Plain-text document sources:
---+---

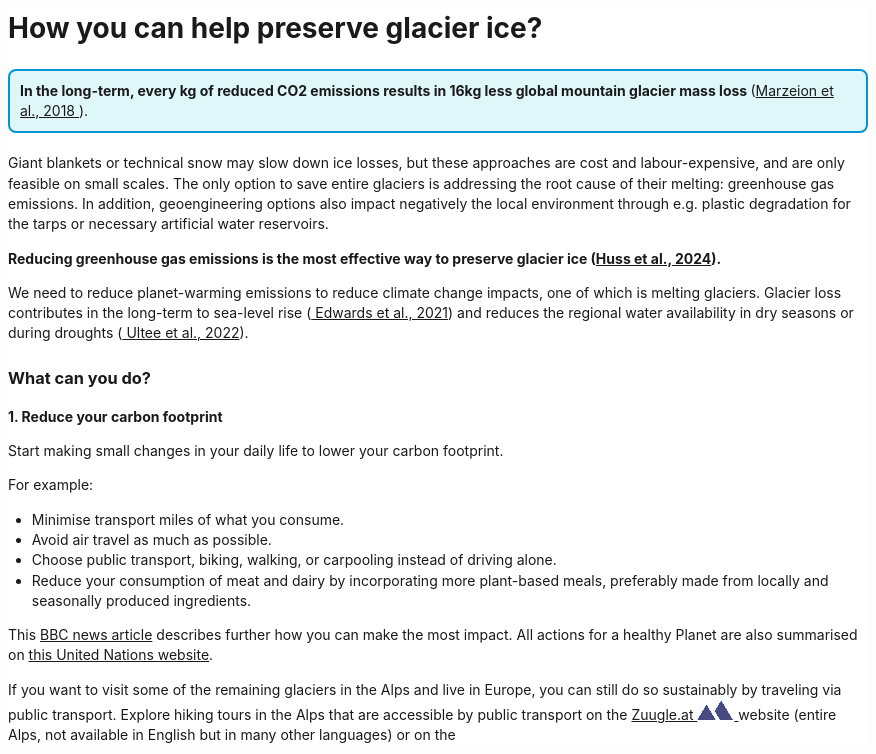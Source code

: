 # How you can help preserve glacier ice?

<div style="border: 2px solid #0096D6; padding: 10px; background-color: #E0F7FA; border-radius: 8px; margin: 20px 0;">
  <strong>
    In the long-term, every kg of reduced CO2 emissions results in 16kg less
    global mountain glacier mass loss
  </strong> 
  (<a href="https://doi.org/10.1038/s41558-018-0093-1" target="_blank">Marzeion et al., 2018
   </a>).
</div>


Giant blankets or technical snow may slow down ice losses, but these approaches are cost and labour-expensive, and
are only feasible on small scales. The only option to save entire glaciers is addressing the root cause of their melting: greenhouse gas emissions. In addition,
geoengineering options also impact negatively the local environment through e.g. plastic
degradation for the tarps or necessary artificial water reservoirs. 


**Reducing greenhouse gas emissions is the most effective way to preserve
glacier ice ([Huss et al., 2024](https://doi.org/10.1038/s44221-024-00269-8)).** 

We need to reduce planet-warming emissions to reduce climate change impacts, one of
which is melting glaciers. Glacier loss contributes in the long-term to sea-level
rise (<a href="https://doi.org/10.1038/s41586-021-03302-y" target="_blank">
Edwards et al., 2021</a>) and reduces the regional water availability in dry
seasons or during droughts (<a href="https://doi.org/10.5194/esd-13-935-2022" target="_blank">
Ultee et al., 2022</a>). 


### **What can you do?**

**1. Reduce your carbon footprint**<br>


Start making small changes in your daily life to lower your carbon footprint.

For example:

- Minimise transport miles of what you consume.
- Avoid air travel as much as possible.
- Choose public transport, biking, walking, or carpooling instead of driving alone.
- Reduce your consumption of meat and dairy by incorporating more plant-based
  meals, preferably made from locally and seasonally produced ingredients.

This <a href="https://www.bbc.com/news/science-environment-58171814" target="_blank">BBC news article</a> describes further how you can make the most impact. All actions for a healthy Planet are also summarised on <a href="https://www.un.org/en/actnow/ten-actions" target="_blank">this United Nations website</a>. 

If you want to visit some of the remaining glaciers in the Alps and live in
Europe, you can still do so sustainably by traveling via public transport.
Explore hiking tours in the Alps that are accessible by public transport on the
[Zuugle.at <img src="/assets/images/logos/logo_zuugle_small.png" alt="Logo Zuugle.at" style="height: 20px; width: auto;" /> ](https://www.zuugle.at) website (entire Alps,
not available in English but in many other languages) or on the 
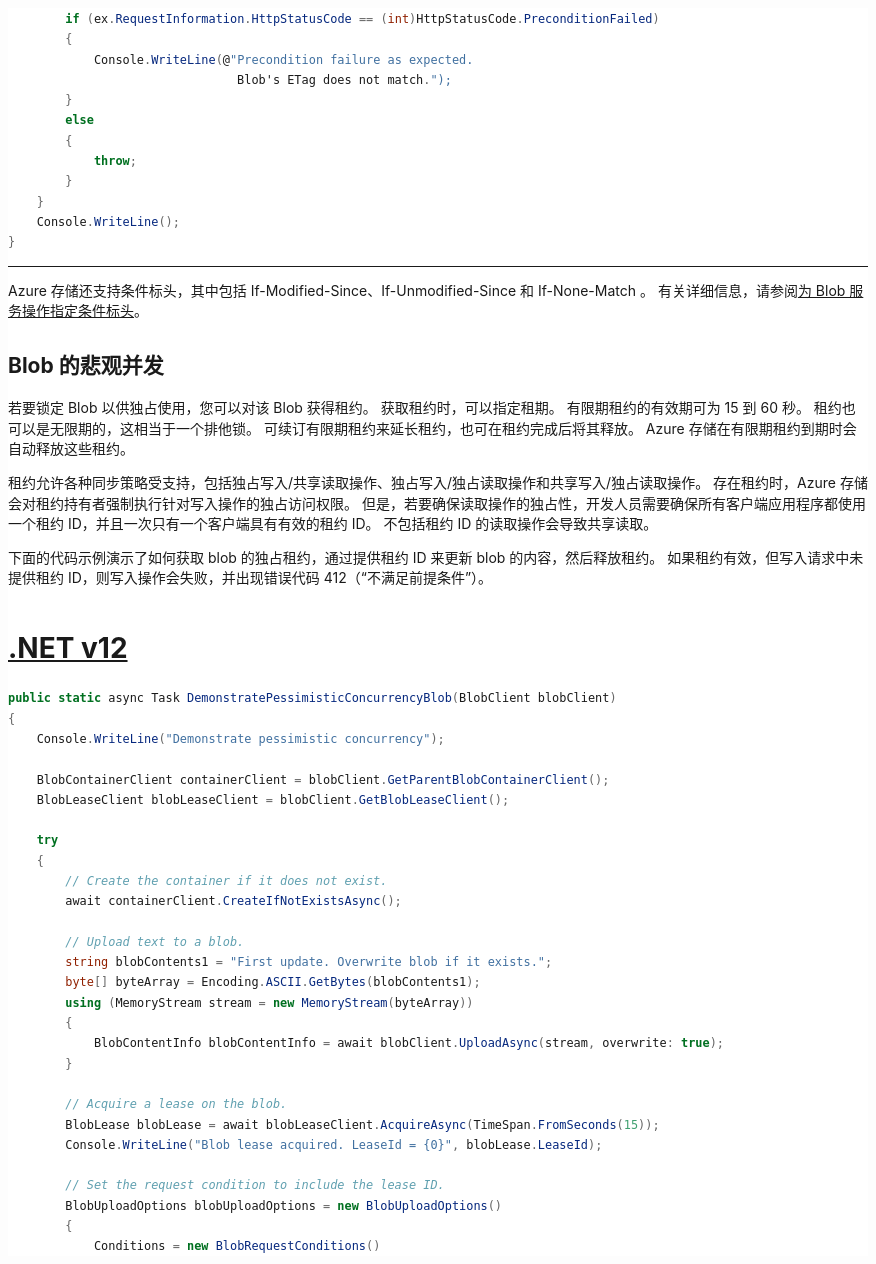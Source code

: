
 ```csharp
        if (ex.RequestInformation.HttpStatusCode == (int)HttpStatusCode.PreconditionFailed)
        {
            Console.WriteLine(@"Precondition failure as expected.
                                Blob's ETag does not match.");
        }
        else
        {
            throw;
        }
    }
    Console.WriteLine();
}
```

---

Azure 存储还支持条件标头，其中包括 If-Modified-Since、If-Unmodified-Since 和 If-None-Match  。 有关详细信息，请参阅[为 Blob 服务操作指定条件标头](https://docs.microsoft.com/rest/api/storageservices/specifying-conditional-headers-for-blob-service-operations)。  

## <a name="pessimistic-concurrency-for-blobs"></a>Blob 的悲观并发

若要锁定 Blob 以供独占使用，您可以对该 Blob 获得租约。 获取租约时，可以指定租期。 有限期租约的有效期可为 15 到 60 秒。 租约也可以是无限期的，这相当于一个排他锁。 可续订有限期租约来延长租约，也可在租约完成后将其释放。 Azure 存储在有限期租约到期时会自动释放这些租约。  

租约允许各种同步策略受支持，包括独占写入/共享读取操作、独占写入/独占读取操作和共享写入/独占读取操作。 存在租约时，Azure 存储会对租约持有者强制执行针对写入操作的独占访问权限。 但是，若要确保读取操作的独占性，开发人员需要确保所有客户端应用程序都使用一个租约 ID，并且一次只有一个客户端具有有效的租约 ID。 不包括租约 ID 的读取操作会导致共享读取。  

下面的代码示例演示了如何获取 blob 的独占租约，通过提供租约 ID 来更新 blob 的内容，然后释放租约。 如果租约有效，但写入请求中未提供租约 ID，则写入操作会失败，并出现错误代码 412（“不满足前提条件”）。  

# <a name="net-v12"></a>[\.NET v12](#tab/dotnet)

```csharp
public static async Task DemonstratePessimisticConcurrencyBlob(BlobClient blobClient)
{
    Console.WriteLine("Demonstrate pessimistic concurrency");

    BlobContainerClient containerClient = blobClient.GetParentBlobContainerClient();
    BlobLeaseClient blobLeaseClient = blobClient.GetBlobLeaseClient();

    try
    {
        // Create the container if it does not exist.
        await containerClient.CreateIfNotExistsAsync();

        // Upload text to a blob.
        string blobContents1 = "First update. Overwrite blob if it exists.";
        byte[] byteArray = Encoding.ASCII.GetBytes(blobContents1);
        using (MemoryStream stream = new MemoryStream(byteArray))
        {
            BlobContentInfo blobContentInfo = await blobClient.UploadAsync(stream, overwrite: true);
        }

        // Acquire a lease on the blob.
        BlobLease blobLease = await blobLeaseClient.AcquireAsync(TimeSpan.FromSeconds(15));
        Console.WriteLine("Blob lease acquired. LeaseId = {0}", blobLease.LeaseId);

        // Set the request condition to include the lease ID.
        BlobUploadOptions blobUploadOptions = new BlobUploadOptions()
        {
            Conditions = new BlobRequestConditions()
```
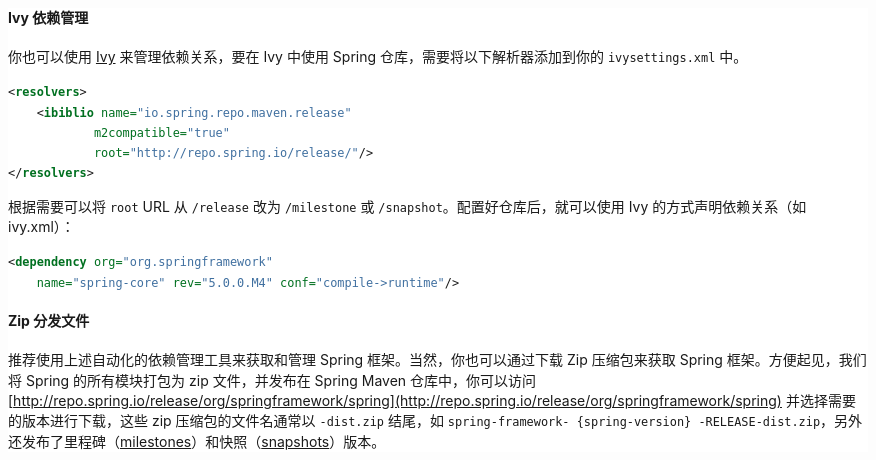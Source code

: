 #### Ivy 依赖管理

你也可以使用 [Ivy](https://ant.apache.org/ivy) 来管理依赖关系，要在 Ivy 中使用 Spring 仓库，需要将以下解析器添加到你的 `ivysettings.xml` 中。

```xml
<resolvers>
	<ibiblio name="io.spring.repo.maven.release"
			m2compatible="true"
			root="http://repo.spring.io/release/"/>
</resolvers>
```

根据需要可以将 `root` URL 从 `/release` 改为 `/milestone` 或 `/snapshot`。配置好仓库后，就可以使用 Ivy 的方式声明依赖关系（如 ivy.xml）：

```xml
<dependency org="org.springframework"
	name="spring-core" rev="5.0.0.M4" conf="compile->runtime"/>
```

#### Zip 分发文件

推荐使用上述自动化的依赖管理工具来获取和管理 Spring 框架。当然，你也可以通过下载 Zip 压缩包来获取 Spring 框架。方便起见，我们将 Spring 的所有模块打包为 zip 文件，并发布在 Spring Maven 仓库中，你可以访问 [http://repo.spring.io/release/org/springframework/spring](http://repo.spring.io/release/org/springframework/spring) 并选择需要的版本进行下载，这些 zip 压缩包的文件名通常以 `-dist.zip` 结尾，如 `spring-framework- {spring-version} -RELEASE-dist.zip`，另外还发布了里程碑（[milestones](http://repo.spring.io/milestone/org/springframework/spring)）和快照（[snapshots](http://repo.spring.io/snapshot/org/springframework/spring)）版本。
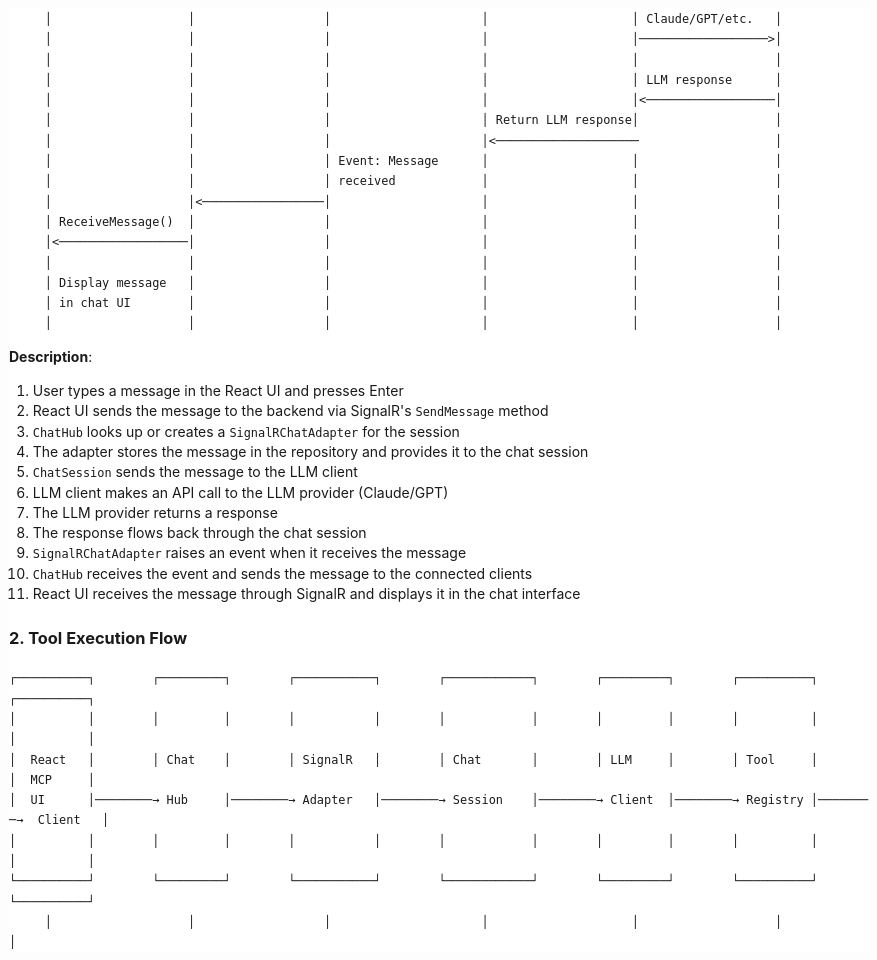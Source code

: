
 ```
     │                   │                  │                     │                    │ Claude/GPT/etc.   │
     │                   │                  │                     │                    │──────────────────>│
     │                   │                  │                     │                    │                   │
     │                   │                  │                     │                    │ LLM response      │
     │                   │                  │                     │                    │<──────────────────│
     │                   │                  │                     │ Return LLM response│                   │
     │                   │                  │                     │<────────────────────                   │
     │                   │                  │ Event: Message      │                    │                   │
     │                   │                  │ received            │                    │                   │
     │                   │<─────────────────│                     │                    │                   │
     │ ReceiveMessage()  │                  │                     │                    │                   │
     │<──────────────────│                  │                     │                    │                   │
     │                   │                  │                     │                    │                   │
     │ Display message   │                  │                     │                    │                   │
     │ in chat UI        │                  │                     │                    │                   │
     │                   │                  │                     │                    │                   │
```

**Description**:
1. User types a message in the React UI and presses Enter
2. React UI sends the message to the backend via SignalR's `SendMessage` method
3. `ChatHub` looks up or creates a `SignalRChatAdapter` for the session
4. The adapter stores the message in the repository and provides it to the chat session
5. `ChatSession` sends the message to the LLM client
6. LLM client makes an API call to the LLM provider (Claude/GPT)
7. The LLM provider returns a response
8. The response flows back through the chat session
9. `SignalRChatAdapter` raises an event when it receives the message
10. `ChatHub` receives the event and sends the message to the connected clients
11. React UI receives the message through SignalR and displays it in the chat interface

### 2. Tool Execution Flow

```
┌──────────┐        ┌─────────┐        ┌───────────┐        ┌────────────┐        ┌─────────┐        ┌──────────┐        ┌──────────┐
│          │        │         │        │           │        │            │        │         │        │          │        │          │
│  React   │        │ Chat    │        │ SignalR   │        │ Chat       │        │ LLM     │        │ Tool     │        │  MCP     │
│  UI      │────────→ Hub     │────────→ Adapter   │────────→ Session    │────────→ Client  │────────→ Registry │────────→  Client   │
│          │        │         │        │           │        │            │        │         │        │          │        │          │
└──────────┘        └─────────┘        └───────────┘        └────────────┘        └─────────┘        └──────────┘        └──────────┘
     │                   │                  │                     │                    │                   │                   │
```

---+---

**What you should do:**
Quote, exactly and only, the lines from the first line of the data above through the line containing "meals, preferably made". The pictures do not belong in it.

**Result of this task:**
Source code

: # How you can help preserve glacier ice?

<div style="border: 2px solid #0096D6; padding: 10px; background-color: #E0F7FA; border-radius: 8px; margin: 20px 0;">
  <strong>
    In the long-term, every kg of reduced CO2 emissions results in 16kg less
    global mountain glacier mass loss
  </strong> 
  (<a href="https://doi.org/10.1038/s41558-018-0093-1" target="_blank">Marzeion et al., 2018
   </a>).
</div>


Giant blankets or technical snow may slow down ice losses, but these approaches are cost and labour-expensive, and
are only feasible on small scales. The only option to save entire glaciers is addressing the root cause of their melting: greenhouse gas emissions. In addition,
geoengineering options also impact negatively the local environment through e.g. plastic
degradation for the tarps or necessary artificial water reservoirs. 


**Reducing greenhouse gas emissions is the most effective way to preserve
glacier ice ([Huss et al., 2024](https://doi.org/10.1038/s44221-024-00269-8)).** 

We need to reduce planet-warming emissions to reduce climate change impacts, one of
which is melting glaciers. Glacier loss contributes in the long-term to sea-level
rise (<a href="https://doi.org/10.1038/s41586-021-03302-y" target="_blank">
Edwards et al., 2021</a>) and reduces the regional water availability in dry
seasons or during droughts (<a href="https://doi.org/10.5194/esd-13-935-2022" target="_blank">
Ultee et al., 2022</a>). 


### **What can you do?**

**1. Reduce your carbon footprint**<br>


Start making small changes in your daily life to lower your carbon footprint.

For example:

- Minimise transport miles of what you consume.
- Avoid air travel as much as possible.
- Choose public transport, biking, walking, or carpooling instead of driving alone.
- Reduce your consumption of meat and dairy by incorporating more plant-based
  meals, preferably made from locally and seasonally produced ingredients.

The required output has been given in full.